• _What is needed_
Your copy should match the entries exactly, with no images carried over.

• _Exercise materials_
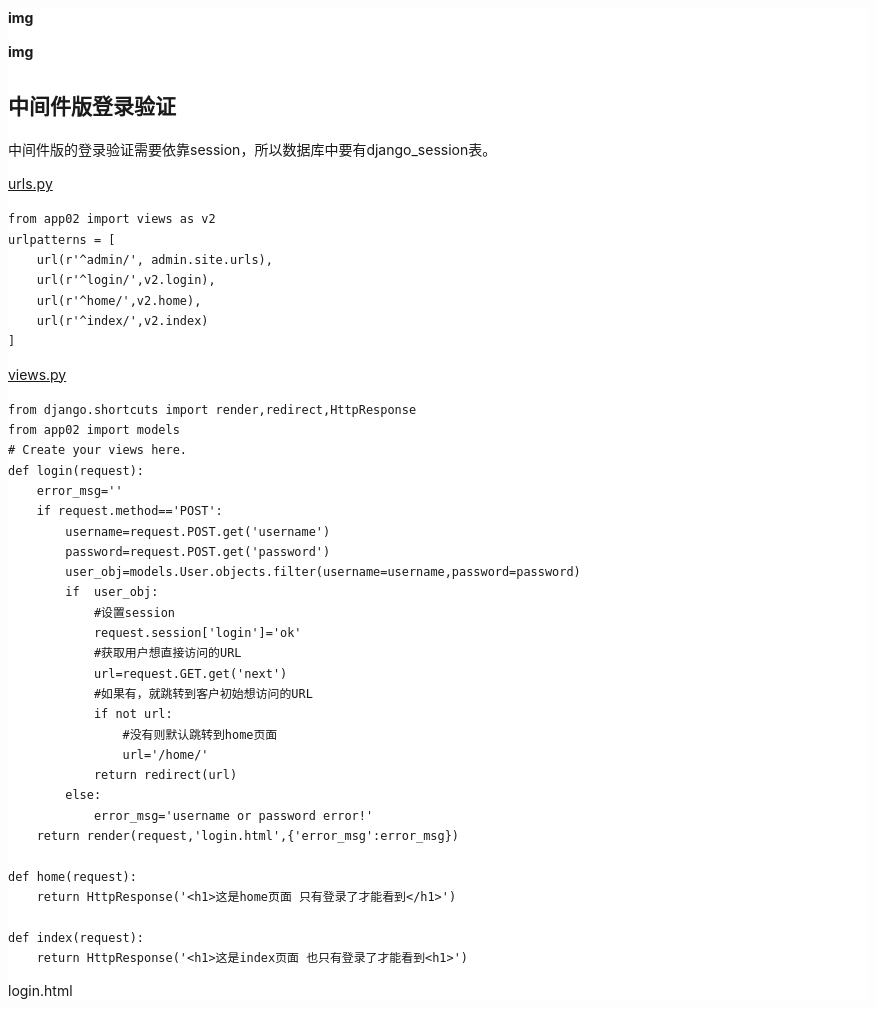 **img**

**img**

## **中间件版登录验证**

中间件版的登录验证需要依靠session，所以数据库中要有django_session表。

[urls.py](http://urls.py)

```
from app02 import views as v2
urlpatterns = [
    url(r'^admin/', admin.site.urls),
    url(r'^login/',v2.login),
    url(r'^home/',v2.home),
    url(r'^index/',v2.index)
]
```

[views.py](http://views.py)

```
from django.shortcuts import render,redirect,HttpResponse
from app02 import models
# Create your views here.
def login(request):
    error_msg=''
    if request.method=='POST':
        username=request.POST.get('username')
        password=request.POST.get('password')
        user_obj=models.User.objects.filter(username=username,password=password)
        if  user_obj:
            #设置session
            request.session['login']='ok'
            #获取用户想直接访问的URL
            url=request.GET.get('next')
            #如果有，就跳转到客户初始想访问的URL
            if not url:
                #没有则默认跳转到home页面
                url='/home/'
            return redirect(url)
        else:
            error_msg='username or password error!'
    return render(request,'login.html',{'error_msg':error_msg})

def home(request):
    return HttpResponse('<h1>这是home页面 只有登录了才能看到</h1>')

def index(request):
    return HttpResponse('<h1>这是index页面 也只有登录了才能看到<h1>')
```

login.html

• _Solved problem_
 **img**

**img**

## **中间件版登录验证**

中间件版的登录验证需要依靠session，所以数据库中要有django_session表。

[urls.py](http://urls.py)

```
from app02 import views as v2
urlpatterns = [
    url(r'^admin/', admin.site.urls),
    url(r'^login/',v2.login),
    url(r'^home/',v2.home),
    url(r'^index/',v2.index)
]
```

[views.py](http://views.py)

```
from django.shortcuts import render,redirect,HttpResponse
from app02 import models
# Create your views here.
def login(request):
    error_msg=''
    if request.method=='POST':
        username=request.POST.get('username')
        password=request.POST.get('password')
        user_obj=models.User.objects.filter(username=username,password=password)
        if  user_obj:
            #设置session
            request.session['login']='ok'
            #获取用户想直接访问的URL
            url=request.GET.get('next')
            #如果有，就跳转到客户初始想访问的URL
            if not url:
                #没有则默认跳转到home页面
                url='/home/'
            return redirect(url)
        else:
            error_msg='username or password error!'
    return render(request,'login.html',{'error_msg':error_msg})

def home(request):
    return HttpResponse('<h1>这是home页面 只有登录了才能看到</h1>')

def index(request):
    return HttpResponse('<h1>这是index页面 也只有登录了才能看到<h1>')
```

login.html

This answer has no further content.